O interpelado fixou-o, de frente, e indagou: — Que pretendes?
— Uma viagem maravilhosa, o ambiente diverso, a modificação da vida, o esplendor da cidade imperial, a honra de ouvir os tribunos célebres, a contemplação dos espetáculos faustosos e, quem sabe, talvez o destaque entre os patrícios dominadores.
O filósofo escutava o companheiro sem o mais leve movimento.
Terminada a breve exposição, objetou, imperturbável:
— Empreendes longa e perigosa jornada, em busca de importância pessoal que te satisfaça a ambição. No entanto, que viagem já fizeste para modificar opiniões e melhorar sentimento?
O amigo surpreendido não conseguiu responder.
— Procuras ambiente diverso — prosseguiu o sábio sem alterar-se —; todavia, em que idade tentaste a própria renovação?

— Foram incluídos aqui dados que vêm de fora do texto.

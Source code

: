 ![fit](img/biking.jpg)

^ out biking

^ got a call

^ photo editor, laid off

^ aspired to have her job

Odeias sempre que te ferem, reages quando te insultam, justificas-te apressadamente quando te acusam de alguma falta… Que novidades poderás encontrar no caminho da vida? Desejas o esplendor da cidade dos Césares, mas não acendeste ainda a mais humilde candeia dentro de ti. Queres o júbilo de escutar os oradores famosos; porém, jamais consultaste alguém sobre os recursos que te façam melhor. Buscas espetáculos extravagantes para os olhos de carne, esquecido de que há prisioneiros contemplando festas loucas das grades do cárcere. Sonhas figurar entre os que dominam, mas não tens ainda o comando da própria existência.

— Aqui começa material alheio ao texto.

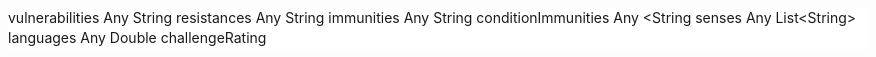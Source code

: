    </td>
   <td>vulnerabilities
   </td>
   <td>
   </td>
   <td>Any
   </td>
  </tr>
  <tr>
   <td>String
   </td>
   <td>resistances
   </td>
   <td>
   </td>
   <td>Any
   </td>
  </tr>
  <tr>
   <td>String
   </td>
   <td>immunities
   </td>
   <td>
   </td>
   <td>Any
   </td>
  </tr>
  <tr>
   <td>String
   </td>
   <td>conditionImmunities
   </td>
   <td>
   </td>
   <td>Any
   </td>
  </tr>
  <tr>
   <td>&lt;String
   </td>
   <td>senses
   </td>
   <td>
   </td>
   <td>Any
   </td>
  </tr>
  <tr>
   <td>List&lt;String>
   </td>
   <td>languages
   </td>
   <td>
   </td>
   <td>Any
   </td>
  </tr>
  <tr>
   <td>Double
   </td>
   <td>challengeRating
   </td>
   <td>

O amigo corou ante as palavras serenas, mas exclamou irritadiço:
— No entanto, eu agora sou livre…
Epicteto sorriu e terminou:
— Tens a liberdade, mas não fugirás de ti mesmo…
O episódio recorda-nos a própria vida.
Da juventude, cheia de sonhos, à velhice coroada de desilusões, convida-nos a verdade ao campo consciencial para os serviços de iluminação íntima. À maneira do amigo de Epicteto, contudo, repousamos à sombra das árvores floridas de mentiras deliciosas, na floresta inextricável das emoções humanas. Procuramos melodias que nos embalem os ouvidos e decorações de luxo que nos magnetizem o olhar, colhemos botões de flores e inutilizamos frutos verdes, ciosos de nossa independência, permanecendo sempre os mesmos joguetes da reação inferior, quando a luta nos visita de leve.

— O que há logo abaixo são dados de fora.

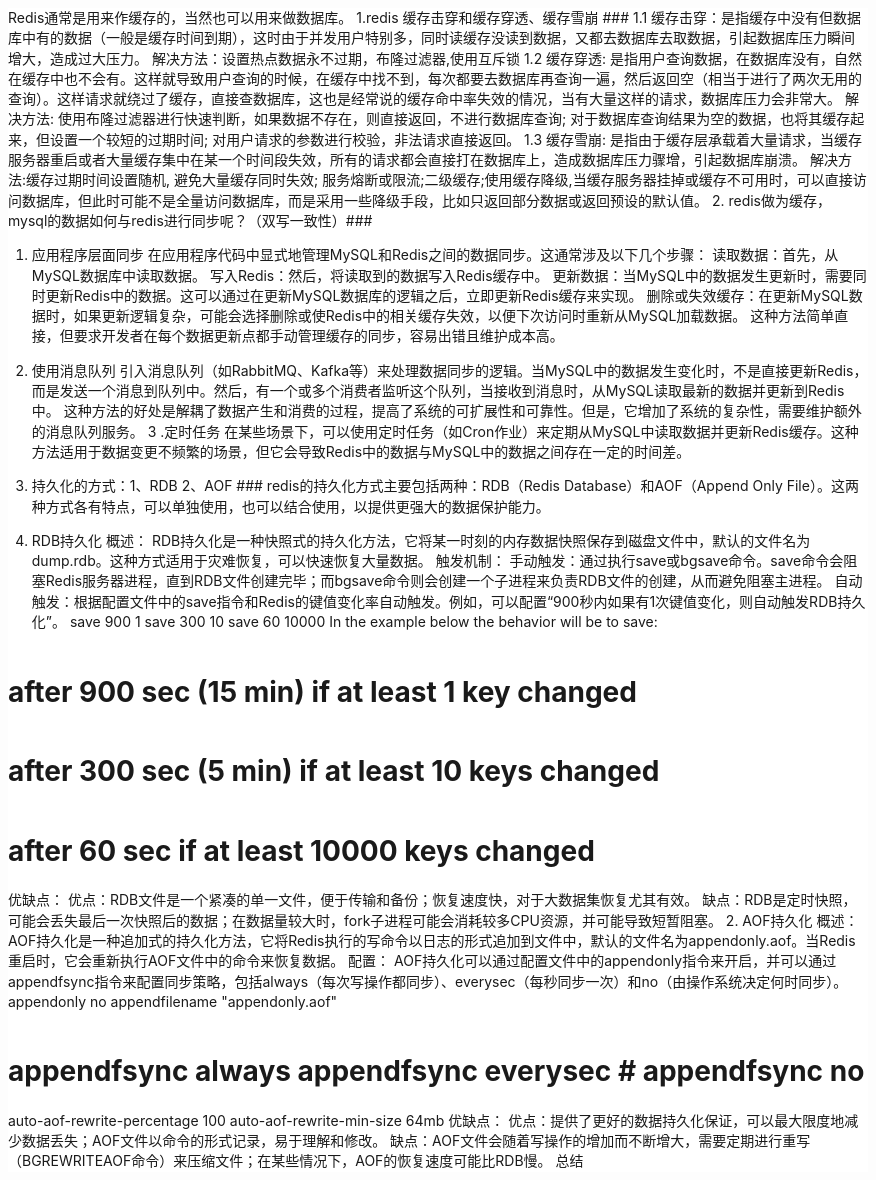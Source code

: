 Redis通常是用来作缓存的，当然也可以用来做数据库。
1.redis 缓存击穿和缓存穿透、缓存雪崩 ### 
1.1 缓存击穿：是指缓存中没有但数据库中有的数据（一般是缓存时间到期），这时由于并发用户特别多，同时读缓存没读到数据，又都去数据库去取数据，引起数据库压力瞬间增大，造成过大压力。
解决方法：设置热点数据永不过期，布隆过滤器,使用互斥锁
1.2 缓存穿透: 是指用户查询数据，在数据库没有，自然在缓存中也不会有。这样就导致用户查询的时候，在缓存中找不到，每次都要去数据库再查询一遍，然后返回空（相当于进行了两次无用的查询）。这样请求就绕过了缓存，直接查数据库，这也是经常说的缓存命中率失效的情况，当有大量这样的请求，数据库压力会非常大。
解决方法: 使用布隆过滤器进行快速判断，如果数据不存在，则直接返回，不进行数据库查询; 对于数据库查询结果为空的数据，也将其缓存起来，但设置一个较短的过期时间; 对用户请求的参数进行校验，非法请求直接返回。
1.3 缓存雪崩: 是指由于缓存层承载着大量请求，当缓存服务器重启或者大量缓存集中在某一个时间段失效，所有的请求都会直接打在数据库上，造成数据库压力骤增，引起数据库崩溃。
解决方法:缓存过期时间设置随机, 避免大量缓存同时失效; 服务熔断或限流;二级缓存;使用缓存降级,当缓存服务器挂掉或缓存不可用时，可以直接访问数据库，但此时可能不是全量访问数据库，而是采用一些降级手段，比如只返回部分数据或返回预设的默认值。
2. redis做为缓存，mysql的数据如何与redis进行同步呢？（双写一致性）### 
1. 应用程序层面同步
在应用程序代码中显式地管理MySQL和Redis之间的数据同步。这通常涉及以下几个步骤：
读取数据：首先，从MySQL数据库中读取数据。
写入Redis：然后，将读取到的数据写入Redis缓存中。
更新数据：当MySQL中的数据发生更新时，需要同时更新Redis中的数据。这可以通过在更新MySQL数据库的逻辑之后，立即更新Redis缓存来实现。
删除或失效缓存：在更新MySQL数据时，如果更新逻辑复杂，可能会选择删除或使Redis中的相关缓存失效，以便下次访问时重新从MySQL加载数据。
这种方法简单直接，但要求开发者在每个数据更新点都手动管理缓存的同步，容易出错且维护成本高。
2. 使用消息队列
引入消息队列（如RabbitMQ、Kafka等）来处理数据同步的逻辑。当MySQL中的数据发生变化时，不是直接更新Redis，而是发送一个消息到队列中。然后，有一个或多个消费者监听这个队列，当接收到消息时，从MySQL读取最新的数据并更新到Redis中。
这种方法的好处是解耦了数据产生和消费的过程，提高了系统的可扩展性和可靠性。但是，它增加了系统的复杂性，需要维护额外的消息队列服务。
3 .定时任务
在某些场景下，可以使用定时任务（如Cron作业）来定期从MySQL中读取数据并更新Redis缓存。这种方法适用于数据变更不频繁的场景，但它会导致Redis中的数据与MySQL中的数据之间存在一定的时间差。

 3. 持久化的方式：1、RDB 2、AOF  ###
redis的持久化方式主要包括两种：RDB（Redis Database）和AOF（Append Only File）。这两种方式各有特点，可以单独使用，也可以结合使用，以提供更强大的数据保护能力。
1. RDB持久化
概述：
RDB持久化是一种快照式的持久化方法，它将某一时刻的内存数据快照保存到磁盘文件中，默认的文件名为dump.rdb。这种方式适用于灾难恢复，可以快速恢复大量数据。
触发机制：
手动触发：通过执行save或bgsave命令。save命令会阻塞Redis服务器进程，直到RDB文件创建完毕；而bgsave命令则会创建一个子进程来负责RDB文件的创建，从而避免阻塞主进程。
自动触发：根据配置文件中的save指令和Redis的键值变化率自动触发。例如，可以配置“900秒内如果有1次键值变化，则自动触发RDB持久化”。
save 900 1
save 300 10
save 60 10000
In the example below the behavior will be to save:
#   after 900 sec (15 min) if at least 1 key changed
#   after 300 sec (5 min) if at least 10 keys changed
#   after 60 sec if at least 10000 keys changed
优缺点：
优点：RDB文件是一个紧凑的单一文件，便于传输和备份；恢复速度快，对于大数据集恢复尤其有效。
缺点：RDB是定时快照，可能会丢失最后一次快照后的数据；在数据量较大时，fork子进程可能会消耗较多CPU资源，并可能导致短暂阻塞。
2. AOF持久化
概述：
AOF持久化是一种追加式的持久化方法，它将Redis执行的写命令以日志的形式追加到文件中，默认的文件名为appendonly.aof。当Redis重启时，它会重新执行AOF文件中的命令来恢复数据。
配置：
AOF持久化可以通过配置文件中的appendonly指令来开启，并可以通过appendfsync指令来配置同步策略，包括always（每次写操作都同步）、everysec（每秒同步一次）和no（由操作系统决定何时同步）。appendonly no  appendfilename "appendonly.aof"  
# appendfsync always  appendfsync everysec  # appendfsync no
auto-aof-rewrite-percentage 100    auto-aof-rewrite-min-size 64mb
优缺点：
优点：提供了更好的数据持久化保证，可以最大限度地减少数据丢失；AOF文件以命令的形式记录，易于理解和修改。
缺点：AOF文件会随着写操作的增加而不断增大，需要定期进行重写（BGREWRITEAOF命令）来压缩文件；在某些情况下，AOF的恢复速度可能比RDB慢。
总结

Desejamos e realizamos no plano exterior, penetrando, em seguida, os caminhos do tédio mortal.
Esgotamos a taça de vinho embriagador para encontrarmos, no fundo, o vinagre do desalento.
Terminadas as decepções da natureza física, conservamos o derradeiro e mais terrível engano. Esperamos na morte a revelação de um paraíso maravilhoso de ambrosias e cânticos angélicos. Sonhamos atravessar sublimes pórticos de misteriosos palácios, repletos de tesouros augustos e láureas imortais.
É a viagem difícil do liberto a uma Roma diferente, aureolada de púrpuras e riquezas. Entretanto, à frente do castelo celestial, resplendente de luzes, estacamos, defrontados por nós mesmos, em amargosas sombras do coração. Intentamos avançar, ébrios de esperança, gritando nosso júbilo diante da “terra nova”. Todavia, pesadas algemas agrilhoam-nos o espírito ao que somos, fazendo-nos reconhecer que a semeadura da indiferença, produz abundante colheita de remorsos e lágrimas.
Reclamamos, choramos, suplicamos…
A consciência retilínea, porém, responde calma:
— Que realizaste senão repetir, até hoje, o que fazias há séculos? Odeias, quando te perseguem; reages, quando te apedrejam; defendes-te, apressado, quando te acusam… Não compreendeste, não ajudaste, não amaste.
Ansiosos pela fuga, contemplamos o plano infinito, que se desdobra, convidando-nos à maravilhosa aventura no limiar da Eternidade, e, tentando último esforço, para nos desvencilharmos das próprias obras, exclamamos, também:
— No entanto, eu agora sou livre…
E a consciência, divina e irrepreensível, replica-nos com a serenidade imperturbável do sábio cativo:
— Tens a liberdade, mas não fugirás de ti mesmo.